Untuk sampai ke Tambora, Kecamatan Pekat, Kabupaten Dompu, Nusa Tenggara Barat, Bitha harus menempuh jarak sejauh 378 kilometer, sedangkan jarak yang ditempuh Nashira sepanjang 189 kilometer. Jarak, waktu, dan biaya, bukan soal bagi kedua dara itu, yang penting bisa menaklukkan si pasak bumi yang pernah menggemparkan dunia di tahun 1815 masehi itu.
Siapapun yang berkunjung ke Tambora, apalagi yang mengambil jalur pendakian Doroncanga atau Pancasila, pasti akan disuguhi keindahan alam yang memesona. Memasuki gerbang Kecamatan Pekat, keindahan mata air – pantai Hod’o dan kumpulan kerbau dalam kubangan sesuatu yang keliru untuk dilewatkan. Duduk singgah sebentar lalu menikmati angin laut dapat menghilangkan kepenatan akibat perjalanan jauh. Apalagi disitu ada mata air segar dan bersih, sekedar mencuci muka sungguh bisa menjernihkan pikiran.
Disepanjang perjalanan kemudian, Bitha dan Nashira menikmati kekayaan alam Tambora yang melimpah ruah. Di sebelah selatan ada tumpukan tanah alami yakni Doro B’ente (benteng kerajaan Pekat), kemudian keindahan Teluk Saleh. Disisi kiri dan kanan jalan, terhampar luas padang savana nan unik karena dihuni puluhan ribu ekor hewan ternak sapi, kerbau, dan kuda.

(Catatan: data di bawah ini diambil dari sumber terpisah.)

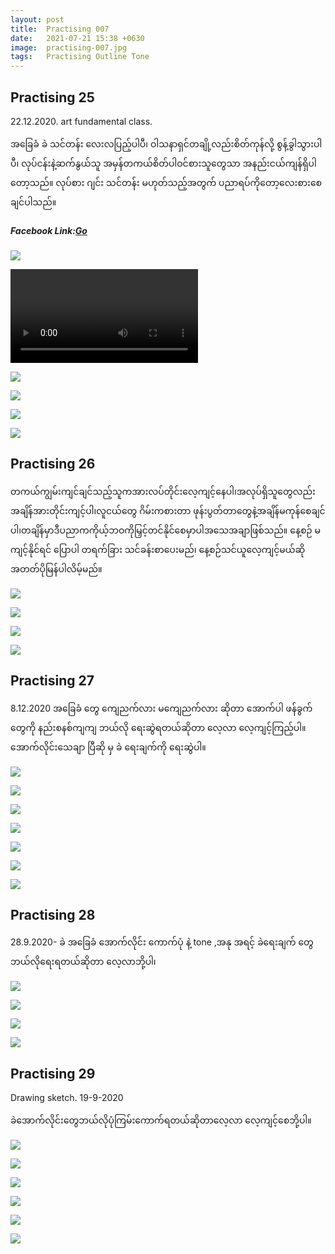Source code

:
 ```yaml
---
layout: post
title:  Practising 007
date:   2021-07-21 15:38 +0630
image:  practising-007.jpg
tags:   Practising Outline Tone
---
```

## Practising 25
22.12.2020. art fundamental class.

အခြေခံ ခဲ သင်တန်း လေးလပြည့်ပါပီ၊ ဝါသနာရှင်တချို့လည်းစိတ်ကုန်လို့ စွန့်ခွါသွားပါပီ၊ လုပ်ငန်းနဲ့ဆက်နွယ်သူ အမှန်တကယ်စိတ်ပါဝင်စားသူတွေသာ အနည်းငယ်ကျန်ရှိပါတော့သည်။ လုပ်စား ဂျင်း သင်တန်း မဟုတ်သည့်အတွက် ပညာရပ်ကိုတော့လေးစားစေချင်ပါသည်။

##### Facebook Link:[Go](https://www.facebook.com/groups/243207936740930/posts/324064018655321/)

![]({{site.baseurl}}/img/practising-007/025-01.jpg)

![]({{site.baseurl}}/img/practising-007/025-01.mp4)

![]({{site.baseurl}}/img/practising-007/025-02.jpg)

![]({{site.baseurl}}/img/practising-007/025-03.jpg)

![]({{site.baseurl}}/img/practising-007/025-04.jpg)

![]({{site.baseurl}}/img/practising-007/025-05.jpg)

## Practising 26
တကယ်ကျွမ်းကျင်ချင်သည့်သူကအားလပ်တိုင်းလေ့ကျင့်နေပါ၊အလုပ်ရှိသူတွေလည်းအချိန်အားတိုင်းကျင့်ပါ၊လူငယ်တွေ ဂိမ်းကစားတာ ဖုန်းပွတ်တာတွေနဲ့အချိန်မကုန်စေချင်ပါ၊တချိန်မှာဒီပညာကကိုယ့်ဘဝကိုမြှင့်တင်နိုင်စေမှာပါအသေအချာဖြစ်သည်။ နေ့စဉ် မကျင့်နိုင်ရင် ပြောပါ တရက်ခြား သင်ခန်းစာပေးမည်၊ နေ့စဉ်သင်ယူလေ့ကျင့်မယ်ဆို အတတ်ပိုမြန်ပါလိမ့်မည်။

![]({{site.baseurl}}/img/practising-007/026-01.jpg)

![]({{site.baseurl}}/img/practising-007/026-02.jpg)

![]({{site.baseurl}}/img/practising-007/026-03.jpg)

![]({{site.baseurl}}/img/practising-007/026-04.jpg)

## Practising 27
8.12.2020 အခြေခံ တွေ ကျေညက်လား မကျေညက်လား ဆိုတာ အောက်ပါ ဖန်ခွက်တွေကို နည်းစနစ်ကျကျ ဘယ်လို ရေးဆွဲရတယ်ဆိုတာ လေ့လာ လေ့ကျင့်ကြည့်ပါ။ အောက်လိုင်းသေချာ ပြီဆို မှ ခဲ ရေးချက်ကို ရေးဆွဲပါ။

![]({{site.baseurl}}/img/practising-007/027-01.jpg)

![]({{site.baseurl}}/img/practising-007/027-02.jpg)

![]({{site.baseurl}}/img/practising-007/027-03.jpg)

![]({{site.baseurl}}/img/practising-007/027-04.jpg)

![]({{site.baseurl}}/img/practising-007/027-05.jpg)

![]({{site.baseurl}}/img/practising-007/027-06.jpg)

![]({{site.baseurl}}/img/practising-007/027-07.jpg)

## Practising 28
28.9.2020- ခဲ အခြေခံ အောက်လိုင်း ကောက်ပုံ နဲ့ tone ,အနု အရင့် ခဲရေးချက် တွေ ဘယ်လိုရေးရတယ်ဆိုတာ လေ့လာဘို့ပါ၊

![]({{site.baseurl}}/img/practising-007/028-01.jpg)

![]({{site.baseurl}}/img/practising-007/028-02.jpg)

![]({{site.baseurl}}/img/practising-007/028-03.jpg)

![]({{site.baseurl}}/img/practising-007/028-04.jpg)


## Practising 29
Drawing sketch. 19-9-2020

ခဲအောက်လိုင်းတွေဘယ်လိုပုံကြမ်းကောက်ရတယ်ဆိုတာလေ့လာ လေ့ကျင့်စေဘို့ပါ။

![]({{site.baseurl}}/img/practising-007/029-01.jpg)

![]({{site.baseurl}}/img/practising-007/029-02.jpg)

![]({{site.baseurl}}/img/practising-007/029-03.jpg)

![]({{site.baseurl}}/img/practising-007/029-04.jpg)

![]({{site.baseurl}}/img/practising-007/029-05.jpg)

![]({{site.baseurl}}/img/practising-007/029-06.jpg)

Sebelum mendaki, Bitha dan Nashira harus beristrahat dulu di penginapan. Disana mereka wajib mempersiapkan bekal perlengkapan pendakian, termasuk fisik dan psikis. Setelah semuanya kelar, keduanya siap berangkat. Kali ini mereka mengambil jalur Pancasila untuk bisa naik ke puncak.
Jalur pendakian Pancasila hanya bisa diakses dengan tracking atau berjalan kaki. Lewat jalur ini pendaki harus berjibaku dengan hawa yang dingin dan pacet. Kalau tidak kuat, lebih baik mundur, mengingat jalur ini menjadi jalur utama yang sering digunakan para pendaki karena memiliki medan yang cukup sulit.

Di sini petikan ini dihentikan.